The COVID-19 vaccine Comirnaty developed with BioNTech SE was also on the list.
Chief Executive Albert Bourla said in an interview that all the medicines being made available should be of use.
“But clearly the antiviral (Paxlovid) is going to be a very big deal for them — if they need it they can get it immediately,” he said.
When Pfizer launches new medicines and vaccines, they will also be included in the drug portfolio at a not-for-profit price, it said.
The 27 low-income countries and 18 lower-income countries included in what Pfizer is calling “An Accord for a Healthier
World” cover most of Africa and much of Southeast Asia. Five countries — Rwanda, Ghana, Malawi, Senegal and Uganda — have already committed to joining the accord, which was announced at the World Economic Forum in Davos.

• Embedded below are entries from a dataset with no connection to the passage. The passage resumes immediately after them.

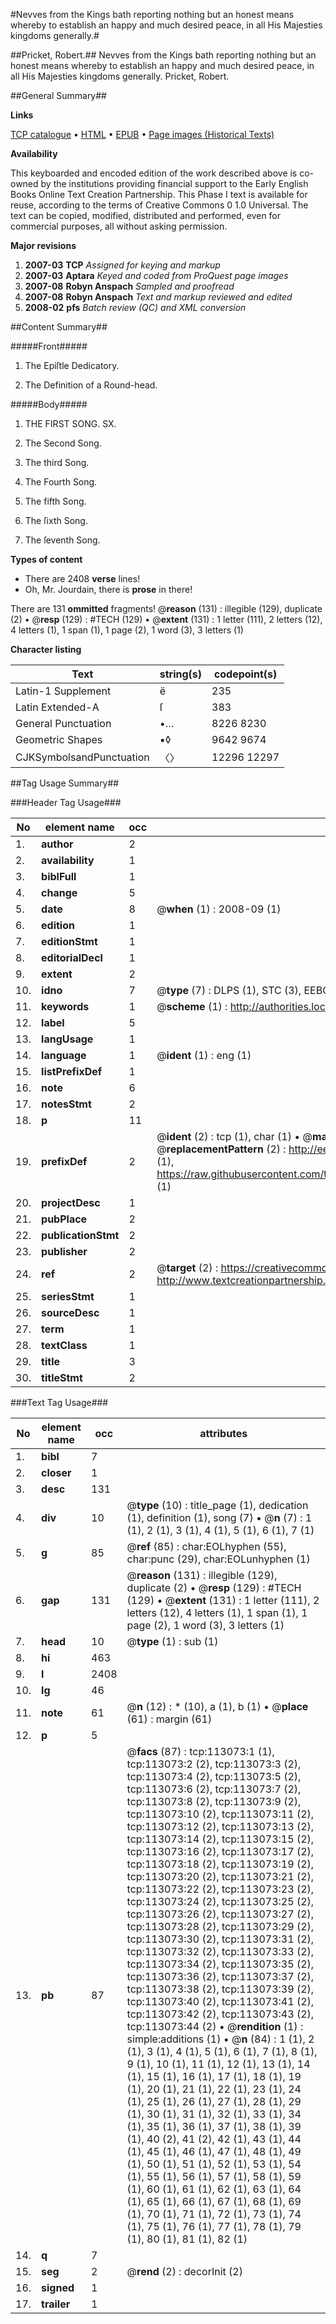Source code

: #Nevves from the Kings bath reporting nothing but an honest means whereby to establish an happy and much desired peace, in all His Majesties kingdoms generally.#

##Pricket, Robert.##
Nevves from the Kings bath reporting nothing but an honest means whereby to establish an happy and much desired peace, in all His Majesties kingdoms generally.
Pricket, Robert.

##General Summary##

**Links**

[TCP catalogue](http://www.ota.ox.ac.uk/tcp/)  • 
[HTML](http://tei.it.ox.ac.uk/tcp/Texts-HTML/free/A90/A90997.html)  • 
[EPUB](http://tei.it.ox.ac.uk/tcp/Texts-EPUB/free/A90/A90997.epub) • 
[Page images (Historical Texts)](https://data.historicaltexts.jisc.ac.uk/view?pubId=eebo-99860946e&pageId=eebo-99860946e-113073-1)

**Availability**

This keyboarded and encoded edition of the
	       work described above is co-owned by the institutions
	       providing financial support to the Early English Books
	       Online Text Creation Partnership. This Phase I text is
	       available for reuse, according to the terms of Creative
	       Commons 0 1.0 Universal. The text can be copied,
	       modified, distributed and performed, even for
	       commercial purposes, all without asking permission.

**Major revisions**

1. __2007-03__ __TCP__ *Assigned for keying and markup*
1. __2007-03__ __Aptara__ *Keyed and coded from ProQuest page images*
1. __2007-08__ __Robyn Anspach__ *Sampled and proofread*
1. __2007-08__ __Robyn Anspach__ *Text and markup reviewed and edited*
1. __2008-02__ __pfs__ *Batch review (QC) and XML conversion*

##Content Summary##

#####Front#####

1. The Epiſtle Dedicatory.

1. The Definition of a Round-head.

#####Body#####

1. THE FIRST SONG. SX.

1. The Second Song.

1. The third Song.

1. The Fourth Song.

1. The fifth Song.

1. The ſixth Song.

1. The ſeventh Song.

**Types of content**

  * There are 2408 **verse** lines!
  * Oh, Mr. Jourdain, there is **prose** in there!

There are 131 **ommitted** fragments! 
 @__reason__ (131) : illegible (129), duplicate (2)  •  @__resp__ (129) : #TECH (129)  •  @__extent__ (131) : 1 letter (111), 2 letters (12), 4 letters (1), 1 span (1), 1 page (2), 1 word (3), 3 letters (1)

**Character listing**


|Text|string(s)|codepoint(s)|
|---|---|---|
|Latin-1 Supplement|ë|235|
|Latin Extended-A|ſ|383|
|General Punctuation|•…|8226 8230|
|Geometric Shapes|▪◊|9642 9674|
|CJKSymbolsandPunctuation|〈〉|12296 12297|

##Tag Usage Summary##

###Header Tag Usage###

|No|element name|occ|attributes|
|---|---|---|---|
|1.|__author__|2||
|2.|__availability__|1||
|3.|__biblFull__|1||
|4.|__change__|5||
|5.|__date__|8| @__when__ (1) : 2008-09 (1)|
|6.|__edition__|1||
|7.|__editionStmt__|1||
|8.|__editorialDecl__|1||
|9.|__extent__|2||
|10.|__idno__|7| @__type__ (7) : DLPS (1), STC (3), EEBO-CITATION (1), PROQUEST (1), VID (1)|
|11.|__keywords__|1| @__scheme__ (1) : http://authorities.loc.gov/ (1)|
|12.|__label__|5||
|13.|__langUsage__|1||
|14.|__language__|1| @__ident__ (1) : eng (1)|
|15.|__listPrefixDef__|1||
|16.|__note__|6||
|17.|__notesStmt__|2||
|18.|__p__|11||
|19.|__prefixDef__|2| @__ident__ (2) : tcp (1), char (1)  •  @__matchPattern__ (2) : ([0-9\-]+):([0-9IVX]+) (1), (.+) (1)  •  @__replacementPattern__ (2) : http://eebo.chadwyck.com/downloadtiff?vid=$1&page=$2 (1), https://raw.githubusercontent.com/textcreationpartnership/Texts/master/tcpchars.xml#$1 (1)|
|20.|__projectDesc__|1||
|21.|__pubPlace__|2||
|22.|__publicationStmt__|2||
|23.|__publisher__|2||
|24.|__ref__|2| @__target__ (2) : https://creativecommons.org/publicdomain/zero/1.0/ (1), http://www.textcreationpartnership.org/docs/. (1)|
|25.|__seriesStmt__|1||
|26.|__sourceDesc__|1||
|27.|__term__|1||
|28.|__textClass__|1||
|29.|__title__|3||
|30.|__titleStmt__|2||


###Text Tag Usage###

|No|element name|occ|attributes|
|---|---|---|---|
|1.|__bibl__|7||
|2.|__closer__|1||
|3.|__desc__|131||
|4.|__div__|10| @__type__ (10) : title_page (1), dedication (1), definition (1), song (7)  •  @__n__ (7) : 1 (1), 2 (1), 3 (1), 4 (1), 5 (1), 6 (1), 7 (1)|
|5.|__g__|85| @__ref__ (85) : char:EOLhyphen (55), char:punc (29), char:EOLunhyphen (1)|
|6.|__gap__|131| @__reason__ (131) : illegible (129), duplicate (2)  •  @__resp__ (129) : #TECH (129)  •  @__extent__ (131) : 1 letter (111), 2 letters (12), 4 letters (1), 1 span (1), 1 page (2), 1 word (3), 3 letters (1)|
|7.|__head__|10| @__type__ (1) : sub (1)|
|8.|__hi__|463||
|9.|__l__|2408||
|10.|__lg__|46||
|11.|__note__|61| @__n__ (12) : * (10), a (1), b (1)  •  @__place__ (61) : margin (61)|
|12.|__p__|5||
|13.|__pb__|87| @__facs__ (87) : tcp:113073:1 (1), tcp:113073:2 (2), tcp:113073:3 (2), tcp:113073:4 (2), tcp:113073:5 (2), tcp:113073:6 (2), tcp:113073:7 (2), tcp:113073:8 (2), tcp:113073:9 (2), tcp:113073:10 (2), tcp:113073:11 (2), tcp:113073:12 (2), tcp:113073:13 (2), tcp:113073:14 (2), tcp:113073:15 (2), tcp:113073:16 (2), tcp:113073:17 (2), tcp:113073:18 (2), tcp:113073:19 (2), tcp:113073:20 (2), tcp:113073:21 (2), tcp:113073:22 (2), tcp:113073:23 (2), tcp:113073:24 (2), tcp:113073:25 (2), tcp:113073:26 (2), tcp:113073:27 (2), tcp:113073:28 (2), tcp:113073:29 (2), tcp:113073:30 (2), tcp:113073:31 (2), tcp:113073:32 (2), tcp:113073:33 (2), tcp:113073:34 (2), tcp:113073:35 (2), tcp:113073:36 (2), tcp:113073:37 (2), tcp:113073:38 (2), tcp:113073:39 (2), tcp:113073:40 (2), tcp:113073:41 (2), tcp:113073:42 (2), tcp:113073:43 (2), tcp:113073:44 (2)  •  @__rendition__ (1) : simple:additions (1)  •  @__n__ (84) : 1 (1), 2 (1), 3 (1), 4 (1), 5 (1), 6 (1), 7 (1), 8 (1), 9 (1), 10 (1), 11 (1), 12 (1), 13 (1), 14 (1), 15 (1), 16 (1), 17 (1), 18 (1), 19 (1), 20 (1), 21 (1), 22 (1), 23 (1), 24 (1), 25 (1), 26 (1), 27 (1), 28 (1), 29 (1), 30 (1), 31 (1), 32 (1), 33 (1), 34 (1), 35 (1), 36 (1), 37 (1), 38 (1), 39 (1), 40 (2), 41 (2), 42 (1), 43 (1), 44 (1), 45 (1), 46 (1), 47 (1), 48 (1), 49 (1), 50 (1), 51 (1), 52 (1), 53 (1), 54 (1), 55 (1), 56 (1), 57 (1), 58 (1), 59 (1), 60 (1), 61 (1), 62 (1), 63 (1), 64 (1), 65 (1), 66 (1), 67 (1), 68 (1), 69 (1), 70 (1), 71 (1), 72 (1), 73 (1), 74 (1), 75 (1), 76 (1), 77 (1), 78 (1), 79 (1), 80 (1), 81 (1), 82 (1)|
|14.|__q__|7||
|15.|__seg__|2| @__rend__ (2) : decorInit (2)|
|16.|__signed__|1||
|17.|__trailer__|1||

Malawi President Lazarus Chakwera said in a statement the accord will allow the countries and the drugmaker to share “the
burden of costs and tasks in the production and delivery of supplies that will save millions of lives.”
Pfizer has been criticized for how it rolled out its COVID-19 vaccine, with some poorer countries waiting for months after the earliest doses arrived in wealthier countries.
Bourla said the new accord has been informed by the difficulties of that rollout, particularly the lack of health infrastructure in some countries that made distributing the vaccine difficult.
“Instead of washing our hands and saying, ‘I gave you the product, do whatever you want with them,’ we’re saying, ‘We’ll
give you the products and we will sit with you to see how we can help organize a system that can utilize them,’” Bourla said.